Aynı ruh haleti vefatlarından sonra Cenab-ı Hakk’ın izni ve inayetiyle tasarruf sahibi olduğuna inanılan zatlar için de geçerli. Onun için Abdülkadir Geylanî, eş-Şeyh Hasan el-Harakânî, eş-Şeyhü’l-Harrânî, Akil el-Mübencî’yi anıyorum. Tabii ki Bediüzzaman, İmam Rabbanî, Muhammed Bahaeddin Nakşibendî, Hasan Şazelî, Ahmet Bedevî, Ahmet Rufâî... hepsini tek tek sayıyorum.

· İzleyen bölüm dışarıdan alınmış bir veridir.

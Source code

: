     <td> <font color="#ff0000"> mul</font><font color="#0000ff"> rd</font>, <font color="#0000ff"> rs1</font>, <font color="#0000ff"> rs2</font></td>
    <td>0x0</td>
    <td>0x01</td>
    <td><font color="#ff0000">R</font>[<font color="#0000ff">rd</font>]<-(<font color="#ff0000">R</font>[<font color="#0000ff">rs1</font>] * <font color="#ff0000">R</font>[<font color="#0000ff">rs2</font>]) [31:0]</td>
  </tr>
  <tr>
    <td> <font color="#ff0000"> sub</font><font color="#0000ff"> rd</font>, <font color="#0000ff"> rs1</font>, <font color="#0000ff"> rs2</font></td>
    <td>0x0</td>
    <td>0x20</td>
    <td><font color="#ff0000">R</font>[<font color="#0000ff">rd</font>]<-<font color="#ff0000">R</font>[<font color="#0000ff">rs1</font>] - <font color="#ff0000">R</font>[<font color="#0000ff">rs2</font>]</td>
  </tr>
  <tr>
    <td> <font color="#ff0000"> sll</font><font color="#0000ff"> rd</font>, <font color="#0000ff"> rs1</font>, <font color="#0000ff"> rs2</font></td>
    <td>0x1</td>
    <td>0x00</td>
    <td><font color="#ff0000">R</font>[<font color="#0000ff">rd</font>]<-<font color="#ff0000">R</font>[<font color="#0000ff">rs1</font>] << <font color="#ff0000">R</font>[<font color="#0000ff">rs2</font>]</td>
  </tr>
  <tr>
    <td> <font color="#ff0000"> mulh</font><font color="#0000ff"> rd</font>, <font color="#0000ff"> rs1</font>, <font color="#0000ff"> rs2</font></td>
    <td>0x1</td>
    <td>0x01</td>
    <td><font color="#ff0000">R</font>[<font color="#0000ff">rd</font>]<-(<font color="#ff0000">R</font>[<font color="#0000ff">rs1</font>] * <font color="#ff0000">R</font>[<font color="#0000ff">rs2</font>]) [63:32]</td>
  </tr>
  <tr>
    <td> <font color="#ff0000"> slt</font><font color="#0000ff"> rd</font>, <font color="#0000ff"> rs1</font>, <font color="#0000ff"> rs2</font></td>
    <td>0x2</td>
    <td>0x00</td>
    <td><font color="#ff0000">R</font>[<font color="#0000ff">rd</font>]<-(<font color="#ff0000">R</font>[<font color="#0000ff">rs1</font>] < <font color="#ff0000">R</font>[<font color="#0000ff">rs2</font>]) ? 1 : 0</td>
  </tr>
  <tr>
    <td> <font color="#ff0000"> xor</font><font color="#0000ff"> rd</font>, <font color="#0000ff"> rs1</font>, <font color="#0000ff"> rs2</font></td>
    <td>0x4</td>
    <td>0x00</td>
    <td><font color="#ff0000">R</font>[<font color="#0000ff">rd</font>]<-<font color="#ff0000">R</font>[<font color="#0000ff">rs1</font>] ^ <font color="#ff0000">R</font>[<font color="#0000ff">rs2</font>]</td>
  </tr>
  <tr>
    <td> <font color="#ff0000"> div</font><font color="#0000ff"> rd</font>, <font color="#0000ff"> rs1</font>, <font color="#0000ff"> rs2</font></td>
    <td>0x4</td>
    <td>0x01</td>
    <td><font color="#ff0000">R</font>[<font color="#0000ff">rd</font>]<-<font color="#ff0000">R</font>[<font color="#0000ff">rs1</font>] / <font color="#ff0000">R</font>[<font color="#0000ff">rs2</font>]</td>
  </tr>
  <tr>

Biliyorum bunların hiçbirisinin benim duama ihtiyaçları yok. Ama içimden öyle geliyor ki; “Neden senin intisabın bu kadar zayıf” diyecekler. Evet, münasebeti kavi tutmak ve bunların Allah nezdinde –inşaallah- iltimaslarının ilahi rahmeti ihtizaza getireceğine inanmak lazım.
* * *
Büyük zatlara iltica edip, onları vesile kılıp Allah’tan bir şeyler isterken çok dikkatli olmak ve söylenecek sözleri çok iyi seçmek gerek. “Evliya-i kiram hakkı için, hürmeti için” türünden şeylerle asıl maksad ve meramımızı Allah’tan istemeliyiz. Aksi halde o büyük zatları rencide etmenin ötesinde -Allah korusun- farkında olmadan şirk deryalarına yelken açabiliriz.